There was a question regarding this exercise in this forum, but it dose not answer my specific question. This exercise asks to draw the environmental diagrams for

(define x (cons 1 2))
(define z (cons x x))
(set-car! (cdr z) 17)
(car x)

where cons, set-car! and car are defined as

(define (cons x y)
  (define (set-x! v) (set! x v))
  (define (set-y! v) (set! y v))
  (define (dispatch m)
    (cond ((eq? m 'car) x)
          ((eq? m 'cdr) y)
          ((eq? m 'set-car!) set-x!)
          ((eq? m 'set-cdr!) set-y!)
          (else (error "Undefined operation -- CONS" m))))
  dispatch)
(define (car z) (z 'car))
(define (cdr z) (z 'cdr))
(define (set-car! z new-value)
  ((z 'set-car!) new-value)
  z)
(define (set-cdr! z new-value)
  ((z 'set-cdr!) new-value)
  z)

The first two are very straightforward. My question is regarding the third one (set-car! (cdr z) 17) The Environmental Diagram I obtained is like this

enter image description here

Based on SICP textbook (section 3.2.1): To apply a procedure to arguments, create a new environment containing a frame that binds the parameters to the values of the arguments. The enclosing environment of this frame is the environment specified by the procedure.

Thus (define x (cons 1 2)) creates environment E1. (define z (cons x x)) creates E2.

The following parts I am not so sure, what I thought is: because procedure set-car! pointed to global environment, I think (set-car! (cdr z) 17) should create E3 which is enclosed in global. With the same logic, (cdr z) should create E4 under global, as cdr is also defined under global and points to global.

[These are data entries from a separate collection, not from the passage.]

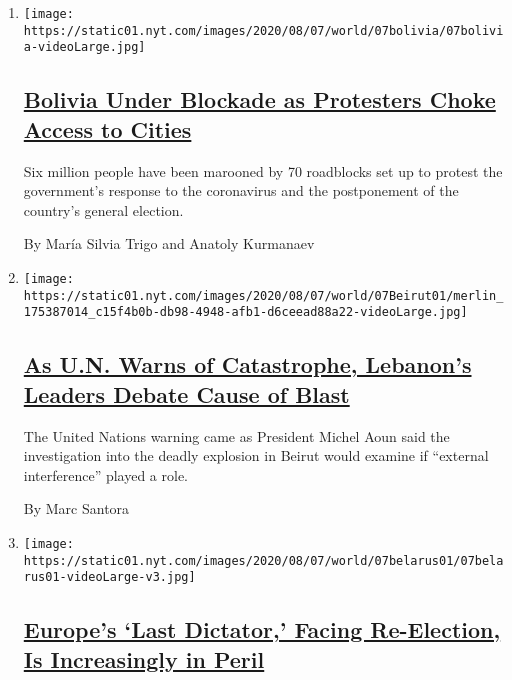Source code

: \begin{enumerate}
\def\labelenumi{\arabic{enumi}.}
\item
  \texttt{[image: https://static01.nyt.com/images/2020/08/07/world/07bolivia/07bolivia-videoLarge.jpg]}

  \hypertarget{bolivia-under-blockade-as-protesters-choke-access-to-cities}{%
  \subsection{\texorpdfstring{\href{/2020/08/07/world/americas/bolivia-roadblock-blockade.html}{Bolivia
  Under Blockade as Protesters Choke Access to
  Cities}}{Bolivia Under Blockade as Protesters Choke Access to Cities}}\label{bolivia-under-blockade-as-protesters-choke-access-to-cities}}

  Six million people have been marooned by 70 roadblocks set up to
  protest the government's response to the coronavirus and the
  postponement of the country's general election.

  By María Silvia Trigo and Anatoly Kurmanaev
\item
  \texttt{[image: https://static01.nyt.com/images/2020/08/07/world/07Beirut01/merlin\_175387014\_c15f4b0b-db98-4948-afb1-d6ceead88a22-videoLarge.jpg]}

  \hypertarget{as-un-warns-of-catastrophe-lebanons-leaders-debate-cause-of-blast}{%
  \subsection{\texorpdfstring{\href{/2020/08/07/world/europe/lebanon-catastrophe-explosion-external-interference.html}{As
  U.N. Warns of Catastrophe, Lebanon's Leaders Debate Cause of
  Blast}}{As U.N. Warns of Catastrophe, Lebanon's Leaders Debate Cause of Blast}}\label{as-un-warns-of-catastrophe-lebanons-leaders-debate-cause-of-blast}}

  The United Nations warning came as President Michel Aoun said the
  investigation into the deadly explosion in Beirut would examine if
  ``external interference'' played a role.

  By Marc Santora
\item
  \texttt{[image: https://static01.nyt.com/images/2020/08/07/world/07belarus01/07belarus01-videoLarge-v3.jpg]}

  \hypertarget{europes-last-dictator-facing-re-election-is-increasingly-in-peril}{%
  \subsection{\texorpdfstring{\href{/2020/08/07/world/europe/belarus-election-aleksandr-lukashenko.html}{Europe's
  `Last Dictator,' Facing Re-Election, Is Increasingly in
  Peril}}{Europe's `Last Dictator,' Facing Re-Election, Is Increasingly in Peril}}\label{europes-last-dictator-facing-re-election-is-increasingly-in-peril}}


\end{enumerate}
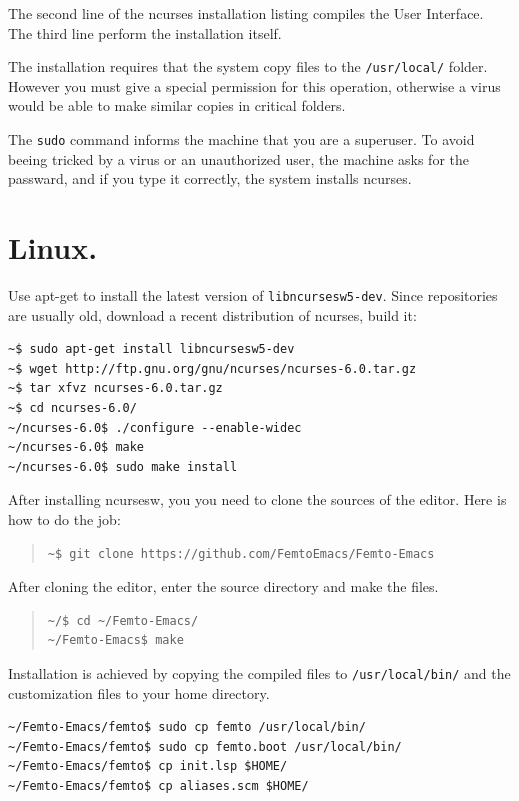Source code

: \documentclass[a4paper,12pt]{book}
\begin{document}
The second line of the ncurses installation
listing compiles the User Interface.
The third line perform the installation
itself.

The installation requires that the
system copy files to the \verb|/usr/local/|
folder. However you must give a special
permission for this operation, otherwise
a virus would be able to make similar copies
in critical folders.

The \verb|sudo|
command informs the machine that you
are a superuser. To avoid beeing tricked
by a virus or an unauthorized user,
the machine asks for the passward,
and if you type it correctly,
the system installs ncurses.

\section{Linux.} Use apt-get to install the
latest version of \verb|libncursesw5-dev|.
Since repositories are usually old,
 download a recent distribution of ncurses,
build it:
\begin{verbatim}
~$ sudo apt-get install libncursesw5-dev
~$ wget http://ftp.gnu.org/gnu/ncurses/ncurses-6.0.tar.gz
~$ tar xfvz ncurses-6.0.tar.gz
~$ cd ncurses-6.0/
~/ncurses-6.0$ ./configure --enable-widec
~/ncurses-6.0$ make
~/ncurses-6.0$ sudo make install
\end{verbatim}
After installing ncursesw, you you need to
clone the sources of the editor. Here is how
to do the job:
\begin{quote}
\begin{verbatim}
~$ git clone https://github.com/FemtoEmacs/Femto-Emacs
\end{verbatim}
\end{quote}

After cloning the editor, enter the source directory
and make the files.
\begin{quote}
\begin{verbatim}
~/$ cd ~/Femto-Emacs/ 
~/Femto-Emacs$ make
\end{verbatim}
\end{quote}
Installation is achieved by copying the
compiled files to \verb|/usr/local/bin/| and
the customization files to your home directory.
\begin{verbatim}
~/Femto-Emacs/femto$ sudo cp femto /usr/local/bin/ 
~/Femto-Emacs/femto$ sudo cp femto.boot /usr/local/bin/ 
~/Femto-Emacs/femto$ cp init.lsp $HOME/ 
~/Femto-Emacs/femto$ cp aliases.scm $HOME/
\end{verbatim}
\end{document}
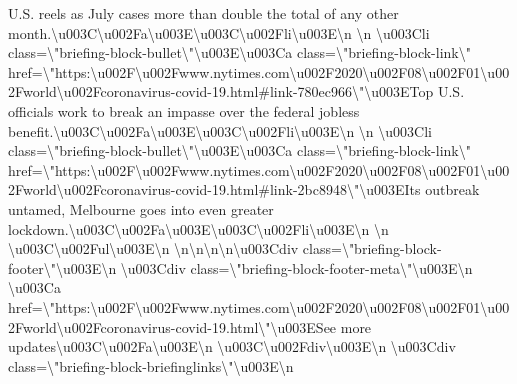 U.S. reels as July cases more than double the total of any other
month.\textbackslash{}u003C\textbackslash{}u002Fa\textbackslash{}u003E\textbackslash{}u003C\textbackslash{}u002Fli\textbackslash{}u003E\textbackslash{}n
\textbackslash{}n \textbackslash{}u003Cli
class=\textbackslash{}"briefing-block-bullet\textbackslash{}"\textbackslash{}u003E\textbackslash{}u003Ca
class=\textbackslash{}"briefing-block-link\textbackslash{}"
href=\textbackslash{}"https:\textbackslash{}u002F\textbackslash{}u002Fwww.nytimes.com\textbackslash{}u002F2020\textbackslash{}u002F08\textbackslash{}u002F01\textbackslash{}u002Fworld\textbackslash{}u002Fcoronavirus-covid-19.html\#link-780ec966\textbackslash{}"\textbackslash{}u003ETop
U.S. officials work to break an impasse over the federal jobless
benefit.\textbackslash{}u003C\textbackslash{}u002Fa\textbackslash{}u003E\textbackslash{}u003C\textbackslash{}u002Fli\textbackslash{}u003E\textbackslash{}n
\textbackslash{}n \textbackslash{}u003Cli
class=\textbackslash{}"briefing-block-bullet\textbackslash{}"\textbackslash{}u003E\textbackslash{}u003Ca
class=\textbackslash{}"briefing-block-link\textbackslash{}"
href=\textbackslash{}"https:\textbackslash{}u002F\textbackslash{}u002Fwww.nytimes.com\textbackslash{}u002F2020\textbackslash{}u002F08\textbackslash{}u002F01\textbackslash{}u002Fworld\textbackslash{}u002Fcoronavirus-covid-19.html\#link-2bc8948\textbackslash{}"\textbackslash{}u003EIts
outbreak untamed, Melbourne goes into even greater
lockdown.\textbackslash{}u003C\textbackslash{}u002Fa\textbackslash{}u003E\textbackslash{}u003C\textbackslash{}u002Fli\textbackslash{}u003E\textbackslash{}n
\textbackslash{}n
\textbackslash{}u003C\textbackslash{}u002Ful\textbackslash{}u003E\textbackslash{}n
\textbackslash{}n\textbackslash{}n\textbackslash{}n\textbackslash{}n\textbackslash{}u003Cdiv
class=\textbackslash{}"briefing-block-footer\textbackslash{}"\textbackslash{}u003E\textbackslash{}n
\textbackslash{}u003Cdiv
class=\textbackslash{}"briefing-block-footer-meta\textbackslash{}"\textbackslash{}u003E\textbackslash{}n
\textbackslash{}u003Ca
href=\textbackslash{}"https:\textbackslash{}u002F\textbackslash{}u002Fwww.nytimes.com\textbackslash{}u002F2020\textbackslash{}u002F08\textbackslash{}u002F01\textbackslash{}u002Fworld\textbackslash{}u002Fcoronavirus-covid-19.html\textbackslash{}"\textbackslash{}u003ESee
more
updates\textbackslash{}u003C\textbackslash{}u002Fa\textbackslash{}u003E\textbackslash{}n
\textbackslash{}u003C\textbackslash{}u002Fdiv\textbackslash{}u003E\textbackslash{}n
\textbackslash{}u003Cdiv
class=\textbackslash{}"briefing-block-briefinglinks\textbackslash{}"\textbackslash{}u003E\textbackslash{}n
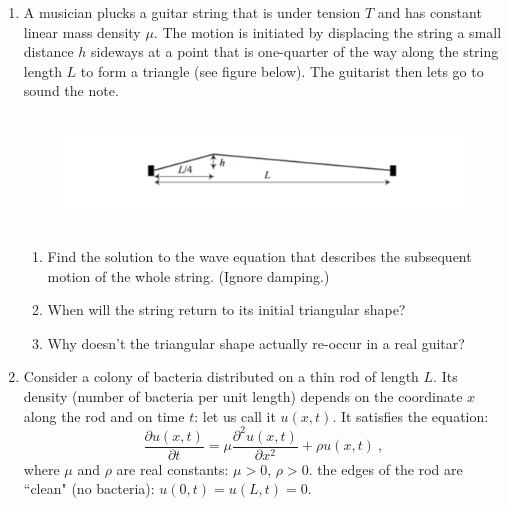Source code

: \documentclass[fleqn]{article}
\begin{document}
  \begin{enumerate}

    \item A musician plucks a guitar string that is under tension $T$ and has constant linear mass density $\mu$. The motion is initiated by displacing the string a small distance $h$ sideways at a point that is one-quarter of the way along the string length $L$ to form a triangle (see figure below). The guitarist then lets go to sound the note. \\
    
      \begin{figure}[htbp]
        \begin{center}
          \includegraphics[height=3cm, width=15cm]{guitar.PNG}
        \label{default}
        \end{center}
      \end{figure}
    
      \begin{enumerate}
      \item Find the solution to the wave equation that describes the subsequent motion of the whole string. (Ignore damping.)
      \item When will the string return to its initial triangular shape?
      \item Why doesn't the triangular shape actually re-occur in a real guitar?
      \end{enumerate}
     
    
    \item  Consider a colony of bacteria distributed on a thin rod of length $L$. Its density (number of bacteria per unit length) depends on the coordinate $x$ along the rod and on time $t$: let us call it $u(x,t)$.  It satisfies the equation:
      \begin{equation}
    \frac{\partial u(x,t)}{\partial t} = \mu \frac{\partial^2 u(x,t)}{\partial x^2}+ \rho  u(x,t)~,
      \end{equation}
      where $\mu$ and $\rho$ are real constants: $\mu>0$, $\rho>0$.  the edges of the rod are ``clean" (no bacteria): $u(0,t)=u(L,t)=0$.
     \begin{enumerate}
    

\end{enumerate}
\end{enumerate}
\end{document}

Then, evaluating (cdr z) invokes (z 'cdr). Because z points to E2, E5 is created under E2, with body of function dispatch and formal parameter m as 'cdr. This is evaluated to x which has its binding in global environment. Thus the formal parameters of set-car! are z bonded to x whose binding can be found through E3 to global E and new-value bonded to 17 in E3 directly.

Then by evaluating (set-car! z new-value), (z 'set-car!) evaluates first. As z is bonded to x pointed to E1, E6 is created with its formal parameter bonded to 'set-car! and the function body is dispatch in E1. The return value is procedure set-x! whose binding is found in E1. Evaluating of set-x! create E7 under E1 and new-value is assigned to its formal parameter v.

My question is how set-x! finds the value of new-value which assigned in a separate environment E3? It we trace the parents environments from E7 to E1 then global, it will never guide to E3 where the new-value bonded to 17.

Based on the sentence in SICP, E3 must be created under global when applying set-car!. Some solutions online skip the creation of E3 and E4 under global and assign 17 directly in E7, which I think is not correct. Because it is written clearly in SICP that when applying a procedure a new environment is created under the environment specified by the procedure.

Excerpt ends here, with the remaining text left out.